When you copy the data, keep every word exactly as it is and leave the pictures out.

[Records shown]
>>

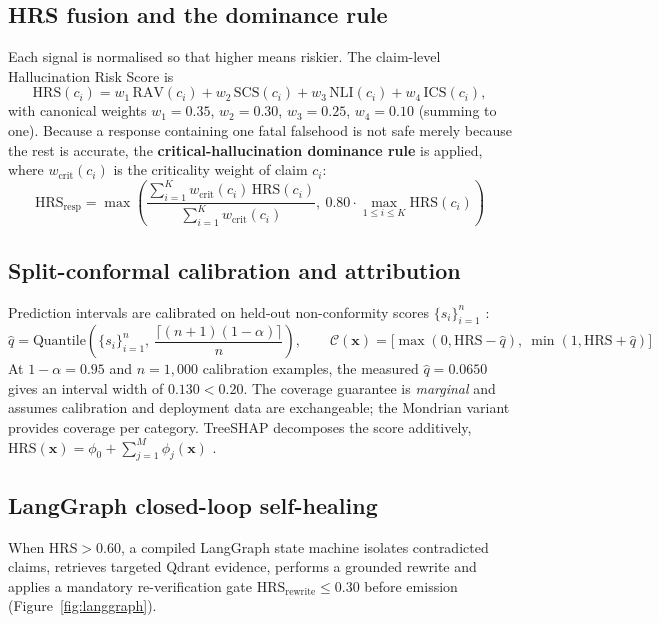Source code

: \documentclass[11pt,a4paper]{article}
\begin{document}
\subsection{HRS fusion and the dominance rule}
Each signal is normalised so that higher means riskier. The claim-level Hallucination Risk Score is
\begin{equation}
\mathrm{HRS}(c_i)=w_1\,\mathrm{RAV}(c_i)+w_2\,\mathrm{SCS}(c_i)+w_3\,\mathrm{NLI}(c_i)+w_4\,\mathrm{ICS}(c_i),
\end{equation}
with canonical weights $w_1=0.35$, $w_2=0.30$, $w_3=0.25$, $w_4=0.10$ (summing to one). Because a response containing one fatal falsehood is not safe merely because the rest is accurate, the \textbf{critical-hallucination dominance rule} is applied, where $w_{\text{crit}}(c_i)$ is the criticality weight of claim $c_i$:
\begin{equation}
\mathrm{HRS}_{\text{resp}}=\max\!\left(\frac{\sum_{i=1}^{K}w_{\text{crit}}(c_i)\,\mathrm{HRS}(c_i)}{\sum_{i=1}^{K}w_{\text{crit}}(c_i)},\ 0.80\cdot\max_{1\le i\le K}\mathrm{HRS}(c_i)\right)
\end{equation}

\subsection{Split-conformal calibration and attribution}
Prediction intervals are calibrated on held-out non-conformity scores $\{s_i\}_{i=1}^n$ \cite{vovk2005,lei2018,angelopoulos2021}:
\begin{equation}
\hat q=\mathrm{Quantile}\!\left(\{s_i\}_{i=1}^{n},\ \frac{\lceil (n+1)(1-\alpha)\rceil}{n}\right),\qquad
\mathcal C(\mathbf x)=\big[\max(0,\mathrm{HRS}-\hat q),\ \min(1,\mathrm{HRS}+\hat q)\big]
\end{equation}
At $1-\alpha=0.95$ and $n=1{,}000$ calibration examples, the measured $\hat q=0.0650$ gives an interval width of $0.130<0.20$. The coverage guarantee is \emph{marginal} and assumes calibration and deployment data are exchangeable; the Mondrian variant provides coverage per category. TreeSHAP decomposes the score additively, $\mathrm{HRS}(\mathbf x)=\phi_0+\sum_{j=1}^{M}\phi_j(\mathbf x)$ \cite{lundberg2017,lundberg2020}.

\subsection{LangGraph closed-loop self-healing}
When $\mathrm{HRS}>0.60$, a compiled LangGraph state machine isolates contradicted claims, retrieves targeted Qdrant evidence, performs a grounded rewrite and applies a mandatory re-verification gate $\mathrm{HRS}_{\text{rewrite}}\le0.30$ before emission (Figure~\ref{fig:langgraph}).
\end{document}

<<

[Reply to the task]
Source code

: \documentclass[11pt,a4paper]{article}
\begin{document}
\subsection{HRS fusion and the dominance rule}
Each signal is normalised so that higher means riskier. The claim-level Hallucination Risk Score is
\begin{equation}
\mathrm{HRS}(c_i)=w_1\,\mathrm{RAV}(c_i)+w_2\,\mathrm{SCS}(c_i)+w_3\,\mathrm{NLI}(c_i)+w_4\,\mathrm{ICS}(c_i),
\end{equation}
with canonical weights $w_1=0.35$, $w_2=0.30$, $w_3=0.25$, $w_4=0.10$ (summing to one). Because a response containing one fatal falsehood is not safe merely because the rest is accurate, the \textbf{critical-hallucination dominance rule} is applied, where $w_{\text{crit}}(c_i)$ is the criticality weight of claim $c_i$:
\begin{equation}
\mathrm{HRS}_{\text{resp}}=\max\!\left(\frac{\sum_{i=1}^{K}w_{\text{crit}}(c_i)\,\mathrm{HRS}(c_i)}{\sum_{i=1}^{K}w_{\text{crit}}(c_i)},\ 0.80\cdot\max_{1\le i\le K}\mathrm{HRS}(c_i)\right)
\end{equation}

\subsection{Split-conformal calibration and attribution}
Prediction intervals are calibrated on held-out non-conformity scores $\{s_i\}_{i=1}^n$ \cite{vovk2005,lei2018,angelopoulos2021}:
\begin{equation}
\hat q=\mathrm{Quantile}\!\left(\{s_i\}_{i=1}^{n},\ \frac{\lceil (n+1)(1-\alpha)\rceil}{n}\right),\qquad
\mathcal C(\mathbf x)=\big[\max(0,\mathrm{HRS}-\hat q),\ \min(1,\mathrm{HRS}+\hat q)\big]
\end{equation}
At $1-\alpha=0.95$ and $n=1{,}000$ calibration examples, the measured $\hat q=0.0650$ gives an interval width of $0.130<0.20$. The coverage guarantee is \emph{marginal} and assumes calibration and deployment data are exchangeable; the Mondrian variant provides coverage per category. TreeSHAP decomposes the score additively, $\mathrm{HRS}(\mathbf x)=\phi_0+\sum_{j=1}^{M}\phi_j(\mathbf x)$ \cite{lundberg2017,lundberg2020}.

\subsection{LangGraph closed-loop self-healing}
When $\mathrm{HRS}>0.60$, a compiled LangGraph state machine isolates contradicted claims, retrieves targeted Qdrant evidence, performs a grounded rewrite and applies a mandatory re-verification gate $\mathrm{HRS}_{\text{rewrite}}\le0.30$ before emission (Figure~\ref{fig:langgraph}).
\end{document}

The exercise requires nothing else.